Das vom Obersten Verwaltungsgericht der Türkei zur Hagia Sophia in Istanbul gefällte Urteil, das die Umwandlung der seit 1934 als Museum gewidmeten einstigen byzantinischen Kirche in eine Moschee erlaubt, hat scharfe Protest ausgelöst. „Der von Präsident Recep Tayyip Erdoğan gezeigte Nationalismus führt sein Land sechs Jahrhunderte zurück“, sagte Griechenlands Kulturministerin Lina Mendoni. Das Gerichtsurteil bestätige absolut, dass es in der Türkei „keine unabhängige Justiz gibt“, fügte die Ministerin nach Angaben des griechischen Staatsradios hinzu.

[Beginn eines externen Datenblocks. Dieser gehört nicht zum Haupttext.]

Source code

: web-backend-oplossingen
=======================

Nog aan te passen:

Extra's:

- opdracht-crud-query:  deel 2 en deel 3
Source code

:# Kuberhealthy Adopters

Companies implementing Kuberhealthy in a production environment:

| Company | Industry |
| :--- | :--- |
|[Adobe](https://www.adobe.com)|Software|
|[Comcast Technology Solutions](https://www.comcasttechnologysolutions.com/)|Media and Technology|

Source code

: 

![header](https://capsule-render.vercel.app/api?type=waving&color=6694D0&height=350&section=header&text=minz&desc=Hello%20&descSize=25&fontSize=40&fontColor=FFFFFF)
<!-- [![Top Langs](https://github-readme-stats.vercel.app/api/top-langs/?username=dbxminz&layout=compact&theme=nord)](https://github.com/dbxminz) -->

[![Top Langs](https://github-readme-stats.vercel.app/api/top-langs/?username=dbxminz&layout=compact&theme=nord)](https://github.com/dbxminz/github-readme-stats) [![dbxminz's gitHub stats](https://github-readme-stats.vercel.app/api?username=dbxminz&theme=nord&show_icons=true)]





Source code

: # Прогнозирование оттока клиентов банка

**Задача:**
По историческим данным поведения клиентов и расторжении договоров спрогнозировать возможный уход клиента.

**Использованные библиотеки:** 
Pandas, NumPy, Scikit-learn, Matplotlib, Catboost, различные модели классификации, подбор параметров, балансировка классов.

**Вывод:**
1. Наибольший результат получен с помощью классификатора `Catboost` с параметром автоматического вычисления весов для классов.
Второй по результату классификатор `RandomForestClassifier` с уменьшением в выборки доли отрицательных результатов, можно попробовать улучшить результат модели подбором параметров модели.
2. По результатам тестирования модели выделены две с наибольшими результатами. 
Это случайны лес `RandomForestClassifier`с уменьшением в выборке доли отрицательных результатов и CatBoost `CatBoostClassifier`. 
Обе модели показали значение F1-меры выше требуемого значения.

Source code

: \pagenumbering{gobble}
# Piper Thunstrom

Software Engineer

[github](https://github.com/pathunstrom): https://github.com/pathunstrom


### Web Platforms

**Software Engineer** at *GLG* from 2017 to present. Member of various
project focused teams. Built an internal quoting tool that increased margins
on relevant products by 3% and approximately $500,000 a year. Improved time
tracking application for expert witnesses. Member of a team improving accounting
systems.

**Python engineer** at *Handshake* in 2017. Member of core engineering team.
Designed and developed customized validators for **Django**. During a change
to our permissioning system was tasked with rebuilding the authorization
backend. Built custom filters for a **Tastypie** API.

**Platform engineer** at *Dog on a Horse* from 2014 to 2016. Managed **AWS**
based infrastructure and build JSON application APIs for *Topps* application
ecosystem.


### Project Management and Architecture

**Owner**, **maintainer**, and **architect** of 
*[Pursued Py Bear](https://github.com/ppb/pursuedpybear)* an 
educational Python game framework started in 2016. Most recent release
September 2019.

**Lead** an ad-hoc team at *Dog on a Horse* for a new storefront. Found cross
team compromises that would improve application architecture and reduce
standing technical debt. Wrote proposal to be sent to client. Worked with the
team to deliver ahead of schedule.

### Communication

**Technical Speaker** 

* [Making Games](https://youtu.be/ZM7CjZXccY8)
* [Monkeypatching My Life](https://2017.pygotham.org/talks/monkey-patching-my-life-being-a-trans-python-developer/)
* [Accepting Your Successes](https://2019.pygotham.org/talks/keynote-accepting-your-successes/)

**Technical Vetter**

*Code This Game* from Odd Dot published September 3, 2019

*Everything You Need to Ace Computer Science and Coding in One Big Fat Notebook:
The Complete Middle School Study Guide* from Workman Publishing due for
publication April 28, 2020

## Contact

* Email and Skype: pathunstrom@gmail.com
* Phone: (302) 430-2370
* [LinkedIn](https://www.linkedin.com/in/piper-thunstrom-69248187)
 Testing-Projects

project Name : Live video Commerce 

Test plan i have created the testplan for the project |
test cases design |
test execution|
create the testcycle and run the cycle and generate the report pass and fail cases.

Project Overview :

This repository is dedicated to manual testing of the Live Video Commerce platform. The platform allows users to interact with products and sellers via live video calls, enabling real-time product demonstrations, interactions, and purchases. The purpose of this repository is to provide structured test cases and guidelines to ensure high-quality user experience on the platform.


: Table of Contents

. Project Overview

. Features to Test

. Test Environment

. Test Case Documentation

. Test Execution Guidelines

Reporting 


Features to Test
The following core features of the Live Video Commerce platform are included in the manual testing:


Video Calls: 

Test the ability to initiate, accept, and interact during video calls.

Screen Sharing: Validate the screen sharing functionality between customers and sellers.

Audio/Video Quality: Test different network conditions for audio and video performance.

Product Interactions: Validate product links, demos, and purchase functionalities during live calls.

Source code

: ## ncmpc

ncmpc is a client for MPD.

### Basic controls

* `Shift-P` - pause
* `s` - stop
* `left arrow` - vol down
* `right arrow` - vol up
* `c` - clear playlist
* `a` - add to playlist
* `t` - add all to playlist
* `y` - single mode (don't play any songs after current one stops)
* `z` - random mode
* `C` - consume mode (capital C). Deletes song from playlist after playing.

Der Staatsrat in Ankara änderte in einem am Freitag verkündeten Urteil den Status des Kuppelbaus als Museum und machte damit den Weg dafür frei, die Hagia Sophia wieder als Moschee zu nutzen, so wie das Erdoğan gefordert hatte. Die Hagia Sophia wurde im Jahr 537 als Reichskirche des griechisch-orthodoxen Kaiserreichs Byzanz geweiht und galt 900 Jahre lang als wichtigste Kirche des Christentums. Nach der Eroberung Konstantinopels (das heutige Istanbul) durch die Osmanen 1453 wurde das Gebäude unter Sultan Mehmet II. in ein muslimisches Gotteshaus umgewandelt. Der türkische Republikgründer Mustafa Kemal Atatürk betrieb die Umwandlung der Moschee in ein Museum, die letztlich der Ministerrat im Jahr 1934 beschloss. Genau diese Entscheidung annullierte das Gericht und hielt in seiner Entscheidung fest, dass die Errichtungsurkunde von 1453 das Gebäude als Moschee gewidmet habe. Eine Verwendung außerhalb dieses Charakters sei rechtlich nicht möglich. „Die Kabinettsentscheidung von 1934, mit der die Nutzung als Moschee beendet und die Hagia Sophia als Museum definiert wurde, entsprach deshalb nicht den Gesetzen.“
Lina Mendoni sprach von einer „offenen Provokation gegen die ganze zivilisierte Welt“. Niemand wolle sich in die inneren Angelegenheiten der Türkei einmischen, betonte die Kulturministerin. Die Hagia Sophia sei jedoch ein „Denkmal für die gesamte Menschheit“. Erdoğan habe die „kulturelle Isolierung“ der Türkei beschlossen. Zyperns Außenminister Nikos Christodoulidis nannte die Gerichtsentscheidung eine „eskalierende, ungeheuerliche Verletzung internationaler Verpflichtungen“. Der Sakralbau sei ein „universelles Symbol des orthodoxen Glaubens“.
Bedenken auch von Unesco
Auch die Unesco hat die Umwandlung der Istanbuler Hagia Sophia von einem reinen Museum in eine Moschee „zutiefst bedauert”. Generalsekretärin Audrey Azoulay habe gegenüber dem türkischen Botschafter am Freitagabend ihre tiefe Besorgnis zum Ausdruck gebracht, teilte die Unesco mit. Die Entscheidung für die Umwandlung sei ohne vorigen Dialog getroffen worden.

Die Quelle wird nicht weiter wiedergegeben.